Un incendio scoppiato poco dopo le 14:00 di oggi ha messo a repentaglio l’esistenza del parco naturalistico salentino rendendo necessario l’intervento dei vigili del fuoco e di un canadair.

La bella stagione non ha fatto neppure in tempo ad affacciarsi che un ennesimo, tragico, incendio boschivo ha rischiato ancora una volta di distruggere la riserva naturale di Torre Guaceto dove è stato necessario l’intervento di un canadair e di una ventina i vigili del fuoco con al seguito quattro autobotti e una squadra boschiva.

Come riportato nel comunicato diramato dal consorzio responsabile della cura e della tutela del parco naturalistico “poco dopo le 14:00 di oggi, il personale del Consorzio ha avvistato un focolare d’incendio all’interno della Riserva Naturale dello Stato di Torre Guaceto, denominata ‘Macchia San Giovanni’, a monte della strada statale 379.

Immediata la richiesta di intervento inoltrata ai vigili del fuoco, così come fatto già nella serata precedente a causa di un ulteriore rogo divampato in un altro punto dell’area protetta e al mattino, nell’area date alle fiamme nel primo pomeriggio di oggi.

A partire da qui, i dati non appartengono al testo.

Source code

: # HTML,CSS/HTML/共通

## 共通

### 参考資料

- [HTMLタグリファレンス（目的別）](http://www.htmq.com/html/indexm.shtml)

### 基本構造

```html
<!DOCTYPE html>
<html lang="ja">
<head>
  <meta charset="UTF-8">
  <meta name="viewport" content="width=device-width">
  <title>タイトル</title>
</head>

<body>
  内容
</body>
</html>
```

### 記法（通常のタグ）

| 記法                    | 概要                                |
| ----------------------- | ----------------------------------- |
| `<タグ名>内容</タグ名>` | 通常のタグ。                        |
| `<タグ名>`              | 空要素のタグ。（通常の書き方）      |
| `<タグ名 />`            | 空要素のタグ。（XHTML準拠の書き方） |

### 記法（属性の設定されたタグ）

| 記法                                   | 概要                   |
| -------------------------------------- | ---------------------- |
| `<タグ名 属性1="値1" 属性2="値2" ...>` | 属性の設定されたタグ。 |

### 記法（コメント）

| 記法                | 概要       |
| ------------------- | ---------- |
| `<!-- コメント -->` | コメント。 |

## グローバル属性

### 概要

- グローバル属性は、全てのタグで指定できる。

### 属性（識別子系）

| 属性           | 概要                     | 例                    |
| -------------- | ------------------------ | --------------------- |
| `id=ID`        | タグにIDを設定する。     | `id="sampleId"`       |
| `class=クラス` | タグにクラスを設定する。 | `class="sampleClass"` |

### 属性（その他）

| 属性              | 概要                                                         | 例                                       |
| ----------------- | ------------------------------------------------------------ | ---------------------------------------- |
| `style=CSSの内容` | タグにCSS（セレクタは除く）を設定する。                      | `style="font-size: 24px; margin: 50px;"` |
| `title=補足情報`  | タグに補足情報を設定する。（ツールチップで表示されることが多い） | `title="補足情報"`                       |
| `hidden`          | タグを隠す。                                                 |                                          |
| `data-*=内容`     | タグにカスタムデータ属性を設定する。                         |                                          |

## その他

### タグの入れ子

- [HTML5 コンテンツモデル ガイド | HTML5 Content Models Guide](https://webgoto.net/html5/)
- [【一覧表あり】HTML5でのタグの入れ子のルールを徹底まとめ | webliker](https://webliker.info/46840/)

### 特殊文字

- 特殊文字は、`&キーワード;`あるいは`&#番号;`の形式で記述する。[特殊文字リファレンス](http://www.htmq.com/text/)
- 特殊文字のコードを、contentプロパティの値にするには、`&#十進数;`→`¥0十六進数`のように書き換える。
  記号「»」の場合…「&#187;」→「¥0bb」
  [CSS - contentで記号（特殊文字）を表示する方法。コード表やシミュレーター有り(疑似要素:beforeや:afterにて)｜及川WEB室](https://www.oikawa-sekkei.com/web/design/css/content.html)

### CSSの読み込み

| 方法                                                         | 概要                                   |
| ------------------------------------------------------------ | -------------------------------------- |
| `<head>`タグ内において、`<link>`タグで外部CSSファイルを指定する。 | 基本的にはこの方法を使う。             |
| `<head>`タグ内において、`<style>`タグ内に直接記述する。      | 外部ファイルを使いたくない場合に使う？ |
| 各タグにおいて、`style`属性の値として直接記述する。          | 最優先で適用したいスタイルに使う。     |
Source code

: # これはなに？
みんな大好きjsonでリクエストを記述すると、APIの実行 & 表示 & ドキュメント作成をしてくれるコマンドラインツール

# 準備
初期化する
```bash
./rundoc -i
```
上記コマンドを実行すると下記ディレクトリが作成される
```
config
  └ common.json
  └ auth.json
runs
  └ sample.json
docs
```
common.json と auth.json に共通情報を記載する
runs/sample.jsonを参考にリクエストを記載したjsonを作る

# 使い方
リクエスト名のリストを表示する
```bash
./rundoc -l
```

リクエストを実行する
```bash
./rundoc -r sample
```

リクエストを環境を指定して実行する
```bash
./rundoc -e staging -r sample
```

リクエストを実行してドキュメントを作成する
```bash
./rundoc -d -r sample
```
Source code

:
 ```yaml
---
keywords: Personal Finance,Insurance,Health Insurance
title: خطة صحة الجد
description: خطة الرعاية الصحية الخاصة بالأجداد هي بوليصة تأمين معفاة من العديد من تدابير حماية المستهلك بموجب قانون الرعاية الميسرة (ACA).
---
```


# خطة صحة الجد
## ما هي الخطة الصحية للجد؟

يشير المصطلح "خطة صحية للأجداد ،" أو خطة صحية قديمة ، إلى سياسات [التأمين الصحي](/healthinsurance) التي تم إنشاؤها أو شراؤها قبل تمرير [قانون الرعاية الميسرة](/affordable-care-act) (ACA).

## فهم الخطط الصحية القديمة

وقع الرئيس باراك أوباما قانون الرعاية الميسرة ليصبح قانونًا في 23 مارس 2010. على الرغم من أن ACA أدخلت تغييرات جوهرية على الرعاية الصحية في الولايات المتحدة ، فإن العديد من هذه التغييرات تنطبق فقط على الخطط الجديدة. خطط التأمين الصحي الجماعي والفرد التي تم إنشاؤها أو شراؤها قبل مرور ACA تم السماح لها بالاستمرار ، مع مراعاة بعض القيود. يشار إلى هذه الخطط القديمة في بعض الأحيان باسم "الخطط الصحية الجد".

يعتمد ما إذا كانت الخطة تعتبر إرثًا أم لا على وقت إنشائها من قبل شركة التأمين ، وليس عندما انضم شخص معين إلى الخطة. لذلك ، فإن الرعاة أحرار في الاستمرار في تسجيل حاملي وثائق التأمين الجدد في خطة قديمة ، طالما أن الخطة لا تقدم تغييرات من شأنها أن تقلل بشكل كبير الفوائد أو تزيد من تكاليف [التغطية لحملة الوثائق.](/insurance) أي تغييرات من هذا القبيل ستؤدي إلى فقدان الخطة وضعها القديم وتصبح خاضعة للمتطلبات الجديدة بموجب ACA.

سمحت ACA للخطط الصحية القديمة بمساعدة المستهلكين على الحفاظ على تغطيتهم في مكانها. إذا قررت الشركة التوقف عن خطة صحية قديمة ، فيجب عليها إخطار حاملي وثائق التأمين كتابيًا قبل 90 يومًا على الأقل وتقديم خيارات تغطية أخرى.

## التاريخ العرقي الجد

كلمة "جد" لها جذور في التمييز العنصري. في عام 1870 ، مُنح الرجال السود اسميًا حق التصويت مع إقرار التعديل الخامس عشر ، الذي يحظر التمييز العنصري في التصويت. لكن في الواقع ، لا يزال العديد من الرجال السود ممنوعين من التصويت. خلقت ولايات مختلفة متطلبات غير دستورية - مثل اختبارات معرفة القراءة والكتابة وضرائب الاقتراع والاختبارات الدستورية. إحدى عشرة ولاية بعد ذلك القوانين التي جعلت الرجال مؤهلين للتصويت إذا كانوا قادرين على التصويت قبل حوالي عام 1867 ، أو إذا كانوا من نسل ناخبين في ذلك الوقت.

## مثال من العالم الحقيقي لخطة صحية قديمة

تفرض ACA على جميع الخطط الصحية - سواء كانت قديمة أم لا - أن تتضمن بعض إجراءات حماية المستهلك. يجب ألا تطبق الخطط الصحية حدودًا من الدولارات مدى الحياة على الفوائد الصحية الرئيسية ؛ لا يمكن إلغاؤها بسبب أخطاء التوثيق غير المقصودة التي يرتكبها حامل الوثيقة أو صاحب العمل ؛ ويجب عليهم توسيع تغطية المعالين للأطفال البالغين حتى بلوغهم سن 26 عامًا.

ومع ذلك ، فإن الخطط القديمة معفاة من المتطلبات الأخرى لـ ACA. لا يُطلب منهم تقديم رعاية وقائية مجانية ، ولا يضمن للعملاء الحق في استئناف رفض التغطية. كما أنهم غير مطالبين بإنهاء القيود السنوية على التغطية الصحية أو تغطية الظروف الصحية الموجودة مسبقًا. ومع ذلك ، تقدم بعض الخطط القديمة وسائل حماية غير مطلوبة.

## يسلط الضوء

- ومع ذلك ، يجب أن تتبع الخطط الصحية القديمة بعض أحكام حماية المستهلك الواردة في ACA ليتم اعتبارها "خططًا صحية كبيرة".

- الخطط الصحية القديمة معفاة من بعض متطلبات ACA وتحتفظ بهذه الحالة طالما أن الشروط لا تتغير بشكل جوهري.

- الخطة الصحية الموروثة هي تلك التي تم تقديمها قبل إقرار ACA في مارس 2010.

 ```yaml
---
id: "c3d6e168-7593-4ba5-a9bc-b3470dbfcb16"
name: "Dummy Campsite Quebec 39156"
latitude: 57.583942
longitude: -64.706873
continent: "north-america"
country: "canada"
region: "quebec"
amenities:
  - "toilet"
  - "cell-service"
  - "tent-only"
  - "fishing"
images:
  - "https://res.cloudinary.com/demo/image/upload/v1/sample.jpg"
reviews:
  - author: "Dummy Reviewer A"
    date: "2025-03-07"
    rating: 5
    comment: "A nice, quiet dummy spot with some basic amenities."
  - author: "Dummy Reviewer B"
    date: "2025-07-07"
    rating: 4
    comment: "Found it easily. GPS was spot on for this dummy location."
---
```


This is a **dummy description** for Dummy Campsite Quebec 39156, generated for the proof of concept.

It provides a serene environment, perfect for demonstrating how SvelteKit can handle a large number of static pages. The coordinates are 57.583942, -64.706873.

Nei primi due casi, l’incendio è stato spento prima che potesse lambire gli habitat protetti, nell’episodio delle 14:00, le forti raffiche di vento hanno impedito ai vigili del fuoco di mettere in sicurezza la zona prima che venissero intaccate le aree più sensibili.

Nonostante il pronto intervento dei pompieri, le lingue di fuoco si sono estese verso sud, hanno divorato prima il canneto e poi hanno attaccato la macchia mediterranea. In tutto sono stati distrutti 3 ettari di area naturale, la metà dell’intera Macchia San Giovanni.

L’origine del rogo si deve con tutta probabilità alla cattiva conduzione agronomica di alcuni terreni localizzati vicino all’area dall’alto valore naturalistico distrutta.

Partito come un incendio di sterpaglie, l’incendio avrebbe potuto distruggere l’intera Riserva, come già accaduto nel 2007. Allora il devastante rogo che annientò buona parte dell’area protetta, infatti, partì dai terreni agricoli a monte della statale 379 e poi, con il vento, si propagò sino a stringere il cuore della Riserva.

Questa volta, i vigili del fuoco sono riusciti a limitare i danni e, fortunatamente, la parta più alta della macchia mediterranea non è stata attaccata.”

Corrado Tarantino, Presidente del Consorzio ha vivamente ringraziato per l’importante attività svolta i vigili del fuoco il cui intervento ha evitato conseguenze ben più gravi rispetto a quelle subite. “Il mio appello – ha inoltre dichiarato Tarantino – lo faccio ai proprietari dei terreni agricoli interni alla Riserva: seguite le regole e non accendete fuochi per ripulire le vostre aree. Un gesto incauto può costare la vita della nostra Torre Guaceto. Chi la vive ogni giorno, come facciamo noi, ci deve aiutare a proteggerla. Vi chiedo di essere, insieme a noi, i custodi di Torre Guaceto! Rispettate le regole, non accendete fuochi per pulire i vostri campi. Questi gesti possono distruggere la vostra Riserva”.